## ASSIGNED TASK
The answer is a stretch of the material below, returned exactly: the line containing "２．サラ金から借りた金が積もりに積もって、元利をあわせて500万円に上っている。", the line containing "２）もの（→文型214）／で（「～である」体）／あり（→文型352）", and all lines between.

## SUPPLIED RECORDS
____
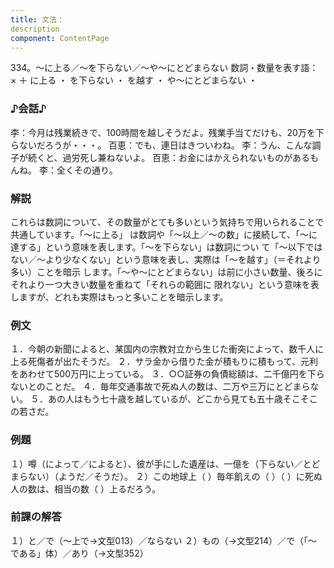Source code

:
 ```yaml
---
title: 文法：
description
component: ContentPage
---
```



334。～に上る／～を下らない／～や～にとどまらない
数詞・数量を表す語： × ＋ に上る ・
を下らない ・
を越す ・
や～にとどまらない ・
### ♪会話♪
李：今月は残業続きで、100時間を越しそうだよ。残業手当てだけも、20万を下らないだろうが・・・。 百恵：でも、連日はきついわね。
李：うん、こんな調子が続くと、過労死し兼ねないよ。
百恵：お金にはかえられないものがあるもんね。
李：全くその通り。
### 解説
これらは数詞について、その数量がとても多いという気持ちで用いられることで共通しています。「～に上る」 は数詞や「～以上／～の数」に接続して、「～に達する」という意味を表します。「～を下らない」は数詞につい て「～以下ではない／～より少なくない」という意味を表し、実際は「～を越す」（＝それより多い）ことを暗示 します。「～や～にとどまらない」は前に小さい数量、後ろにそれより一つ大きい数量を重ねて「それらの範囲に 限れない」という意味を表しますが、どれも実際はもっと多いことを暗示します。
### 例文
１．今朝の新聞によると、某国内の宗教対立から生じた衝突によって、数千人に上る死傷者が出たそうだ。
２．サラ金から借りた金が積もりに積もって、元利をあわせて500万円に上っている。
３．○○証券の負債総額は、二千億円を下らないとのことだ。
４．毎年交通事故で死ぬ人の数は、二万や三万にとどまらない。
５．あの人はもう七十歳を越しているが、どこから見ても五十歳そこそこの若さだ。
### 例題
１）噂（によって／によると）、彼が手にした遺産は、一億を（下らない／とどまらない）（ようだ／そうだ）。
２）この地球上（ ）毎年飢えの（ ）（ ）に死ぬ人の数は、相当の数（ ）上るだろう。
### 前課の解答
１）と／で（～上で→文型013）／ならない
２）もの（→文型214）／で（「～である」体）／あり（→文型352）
____
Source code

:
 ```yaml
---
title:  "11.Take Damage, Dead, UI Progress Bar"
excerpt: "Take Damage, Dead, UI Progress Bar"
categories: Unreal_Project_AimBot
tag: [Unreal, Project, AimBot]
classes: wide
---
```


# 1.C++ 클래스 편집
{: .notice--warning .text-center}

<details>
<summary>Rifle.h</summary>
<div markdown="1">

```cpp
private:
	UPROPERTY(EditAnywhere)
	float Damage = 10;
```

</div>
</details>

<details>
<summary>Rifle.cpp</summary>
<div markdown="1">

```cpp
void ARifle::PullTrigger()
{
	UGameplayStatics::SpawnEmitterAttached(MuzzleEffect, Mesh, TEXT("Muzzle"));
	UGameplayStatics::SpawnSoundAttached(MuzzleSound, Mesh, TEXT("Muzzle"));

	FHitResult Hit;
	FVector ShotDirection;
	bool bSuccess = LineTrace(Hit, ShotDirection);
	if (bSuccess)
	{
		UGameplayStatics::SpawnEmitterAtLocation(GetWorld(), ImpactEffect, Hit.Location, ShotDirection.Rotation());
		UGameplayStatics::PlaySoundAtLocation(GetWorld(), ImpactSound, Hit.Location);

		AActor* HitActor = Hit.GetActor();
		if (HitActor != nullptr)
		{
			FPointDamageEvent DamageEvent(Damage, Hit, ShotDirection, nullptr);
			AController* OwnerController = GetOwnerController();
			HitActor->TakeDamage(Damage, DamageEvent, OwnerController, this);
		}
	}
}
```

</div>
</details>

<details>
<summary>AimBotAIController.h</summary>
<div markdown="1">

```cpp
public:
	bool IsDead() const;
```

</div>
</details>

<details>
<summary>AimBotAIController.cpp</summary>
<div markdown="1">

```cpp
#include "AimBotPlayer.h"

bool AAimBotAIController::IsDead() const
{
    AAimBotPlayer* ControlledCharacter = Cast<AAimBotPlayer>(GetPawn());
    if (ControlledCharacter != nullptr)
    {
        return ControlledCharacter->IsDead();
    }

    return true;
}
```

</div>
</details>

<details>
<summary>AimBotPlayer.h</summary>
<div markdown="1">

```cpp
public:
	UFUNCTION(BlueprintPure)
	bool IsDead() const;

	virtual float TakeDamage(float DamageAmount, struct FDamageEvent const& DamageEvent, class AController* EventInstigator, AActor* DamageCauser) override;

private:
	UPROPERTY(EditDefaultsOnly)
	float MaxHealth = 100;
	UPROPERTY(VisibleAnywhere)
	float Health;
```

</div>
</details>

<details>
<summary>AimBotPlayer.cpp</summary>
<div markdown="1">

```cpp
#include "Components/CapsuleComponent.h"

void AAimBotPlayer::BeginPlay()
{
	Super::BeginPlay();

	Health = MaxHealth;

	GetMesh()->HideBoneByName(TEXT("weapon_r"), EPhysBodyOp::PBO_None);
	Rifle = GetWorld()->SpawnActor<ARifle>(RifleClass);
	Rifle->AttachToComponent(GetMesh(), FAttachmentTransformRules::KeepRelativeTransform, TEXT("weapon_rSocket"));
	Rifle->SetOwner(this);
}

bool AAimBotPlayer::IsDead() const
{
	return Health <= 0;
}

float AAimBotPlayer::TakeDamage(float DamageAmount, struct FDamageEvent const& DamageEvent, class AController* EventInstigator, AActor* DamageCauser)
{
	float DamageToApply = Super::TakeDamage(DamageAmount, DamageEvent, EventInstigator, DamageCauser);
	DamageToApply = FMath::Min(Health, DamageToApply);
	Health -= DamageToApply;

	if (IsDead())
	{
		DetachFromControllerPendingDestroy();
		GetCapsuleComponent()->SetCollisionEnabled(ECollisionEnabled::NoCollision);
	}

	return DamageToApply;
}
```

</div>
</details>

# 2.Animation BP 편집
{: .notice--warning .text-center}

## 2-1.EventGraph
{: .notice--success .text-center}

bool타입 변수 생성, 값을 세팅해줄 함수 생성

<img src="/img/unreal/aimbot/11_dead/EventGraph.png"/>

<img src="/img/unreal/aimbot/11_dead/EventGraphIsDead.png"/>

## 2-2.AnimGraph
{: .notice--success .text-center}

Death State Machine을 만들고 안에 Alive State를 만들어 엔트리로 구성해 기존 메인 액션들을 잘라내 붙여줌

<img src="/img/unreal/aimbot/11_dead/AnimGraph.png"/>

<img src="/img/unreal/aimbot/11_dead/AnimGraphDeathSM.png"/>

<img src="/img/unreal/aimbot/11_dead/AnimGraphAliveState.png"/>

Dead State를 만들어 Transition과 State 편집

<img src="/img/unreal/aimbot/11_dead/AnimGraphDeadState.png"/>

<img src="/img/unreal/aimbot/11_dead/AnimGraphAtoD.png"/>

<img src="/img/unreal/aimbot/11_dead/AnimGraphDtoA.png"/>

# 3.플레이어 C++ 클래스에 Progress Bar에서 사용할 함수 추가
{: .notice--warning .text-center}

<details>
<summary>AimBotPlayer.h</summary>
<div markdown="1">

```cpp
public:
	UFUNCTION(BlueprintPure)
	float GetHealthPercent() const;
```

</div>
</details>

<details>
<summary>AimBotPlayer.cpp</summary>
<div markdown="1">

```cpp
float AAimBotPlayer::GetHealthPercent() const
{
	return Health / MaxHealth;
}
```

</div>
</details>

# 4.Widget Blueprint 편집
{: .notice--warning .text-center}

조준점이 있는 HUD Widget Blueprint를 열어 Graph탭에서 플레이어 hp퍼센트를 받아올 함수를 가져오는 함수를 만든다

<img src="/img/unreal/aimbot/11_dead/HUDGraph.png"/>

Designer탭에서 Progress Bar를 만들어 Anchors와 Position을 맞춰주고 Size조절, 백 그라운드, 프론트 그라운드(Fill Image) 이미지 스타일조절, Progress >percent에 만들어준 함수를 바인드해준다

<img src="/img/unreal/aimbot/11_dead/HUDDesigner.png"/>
____
## PROBLEM SOLUTION
２．サラ金から借りた金が積もりに積もって、元利をあわせて500万円に上っている。
３．○○証券の負債総額は、二千億円を下らないとのことだ。
４．毎年交通事故で死ぬ人の数は、二万や三万にとどまらない。
５．あの人はもう七十歳を越しているが、どこから見ても五十歳そこそこの若さだ。
### 例題
１）噂（によって／によると）、彼が手にした遺産は、一億を（下らない／とどまらない）（ようだ／そうだ）。
２）この地球上（ ）毎年飢えの（ ）（ ）に死ぬ人の数は、相当の数（ ）上るだろう。
### 前課の解答
１）と／で（～上で→文型013）／ならない
２）もの（→文型214）／で（「～である」体）／あり（→文型352）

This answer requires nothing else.